Jones, who competed at her first Olympics at just 15, struggled to find a routine to replace her arduous training and eating regimen once she retired in 2012.
“When I was competing we had very regimented ways of training and it was very strict, but once you get out into real world there’s just a plethora of information about exercise and nutrition and it can be really overwhelming,” she said.
Apart from Neville the staffy, Jones has found another fitness outlet in supporting charities that require a physical challenge, most recently taking part in the Nelune Foundation’s Lilac Swim to raise money to support people going through cancer treatment.
“I hadn’t put the swimmers and goggles on for a while, but it is such a great cause I had to give it my best shot,” she said.
Her next challenge is one very close to her heart.
“I’m about to do the Kokoda Track later in the year. It’s the 75-year anniversary this year and it’s very special to me because my grandfather served in WWII. I think it’s going to be a very emotional time but I’m really looking forward to it,” she said.

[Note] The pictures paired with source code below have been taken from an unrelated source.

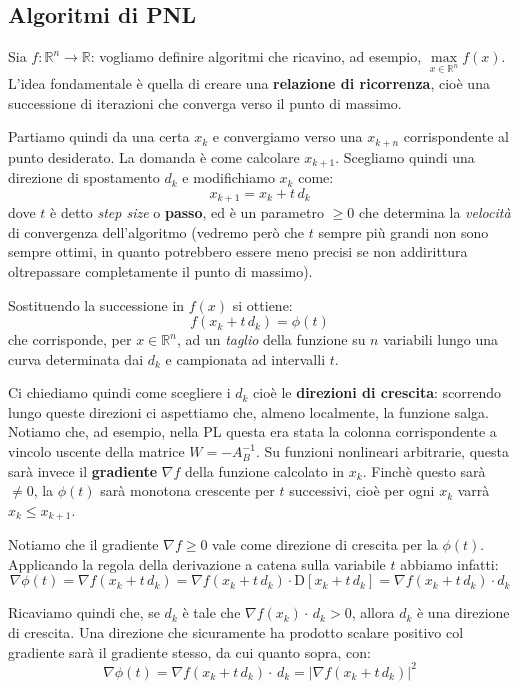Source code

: \documentclass[a4paper,11pt]{article}
\begin{document}
\subsection{Algoritmi di PNL}
Sia $f: \mathbb{R}^n \rightarrow \mathbb{R}$: vogliamo definire algoritmi che ricavino, ad esempio, $\max\limits_{x \in \mathbb{R}^n} f(x)$.
L'idea fondamentale è quella di creare una \textbf{relazione di ricorrenza}, cioè una successione di iterazioni che converga verso il punto di massimo.

Partiamo quindi da una certa $x_k$ e convergiamo verso una $x_{k+n}$ corrispondente al punto desiderato.
La domanda è come calcolare $x_{k+1}$.
Scegliamo quindi una direzione di spostamento $d_k$ e modifichiamo $x_k$ come:
$$
x_{k + 1} = x_k + t \, d_k 
$$
dove $t$ è detto \textit{step size} o \textbf{passo}, ed è un parametro $\geq 0$ che determina la \textit{velocità} di convergenza dell'algoritmo (vedremo però che $t$ sempre più grandi non sono sempre ottimi, in quanto potrebbero essere meno precisi se non addirittura oltrepassare completamente il punto di massimo).

Sostituendo la successione in $f(x)$ si ottiene:
$$
f(x_k + t \, d_k) = \phi(t)
$$
che corrisponde, per $x \in \mathbb{R}^n$, ad un \textit{taglio} della funzione su $n$ variabili lungo una curva determinata dai $d_k$ e campionata ad intervalli $t$.

Ci chiediamo quindi come scegliere i $d_k$ cioè le \textbf{direzioni di crescita}: scorrendo lungo queste direzioni ci aspettiamo che, almeno localmente, la funzione salga.
Notiamo che, ad esempio, nella PL questa era stata la colonna corrispondente a vincolo uscente della matrice $W = -A_B^{-1}$. 
Su funzioni nonlineari arbitrarie, questa sarà invece il \textbf{gradiente} $\nabla f$ della funzione calcolato in $x_k$.
Finchè questo sarà $\neq 0$, la $\phi(t)$ sarà monotona crescente per $t$ successivi, cioè per ogni $x_k$ varrà $x_k \leq x_{k+1}$.

Notiamo che il gradiente $\nabla f \geq 0$ vale come direzione di crescita per la $\phi(t)$.
Applicando la regola della derivazione a catena sulla variabile $t$ abbiamo infatti:
$$
\nabla \phi(t) = \nabla f(x_k + t \, d_k) = \nabla f(x_k + t \, d_k) \cdot \mathrm{D} \left[x_k + t \, d_k\right] = \nabla f(x_k + t \, d_k) \cdot  d_k
$$

Ricaviamo quindi che, se $d_k$ è tale che $\nabla f(x_k) \cdot \, d_k > 0$, allora $d_k$ è una direzione di crescita.
Una direzione che sicuramente ha prodotto scalare positivo col gradiente sarà il gradiente stesso, da cui quanto sopra, con:
$$
\nabla \phi(t) = \nabla f(x_k + t \, d_k) \cdot \, d_k = |\nabla f(x_k + t \, d_k)|^2
$$
\end{document}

“I am a little bit worried because it’s nine or 10 hours of hiking every single day for nine to 10 days. But I like staying dry nowadays so any exercise I can do on land I’m happy about!”
TRAINING FOR TRACK
AFTER years of swimming up and down looking at the black line, Jones is enjoying the challenge of preparing for Kokoda.
“I do a lot of gym work, so I do have the leg strength, but for me it’s going to be about consistent cardio for extended hours of the day,” she said.
“There are some great treks down on the south coast that I can do with Neville, and I’m also running up hills and loading packs with weights and getting used to that. I’m definitely not a land-based person so it’s going to be pretty tough, but well worth it.”
BE YOUR BEST SELF
LEISEL Jones’ positive approach to staying fit and healthy has led her to question the way women’s bodies are portrayed on social media.
“There are fitspo and thinspo images all over social media now and there are some really damaging messages out there,” she said.
“I’ve had my own body image issues like maybe a majority of women have and it’s really important to just strive be the best version of yourself rather than always comparing yourself to other people.
“The key to health is making sure you feel good.”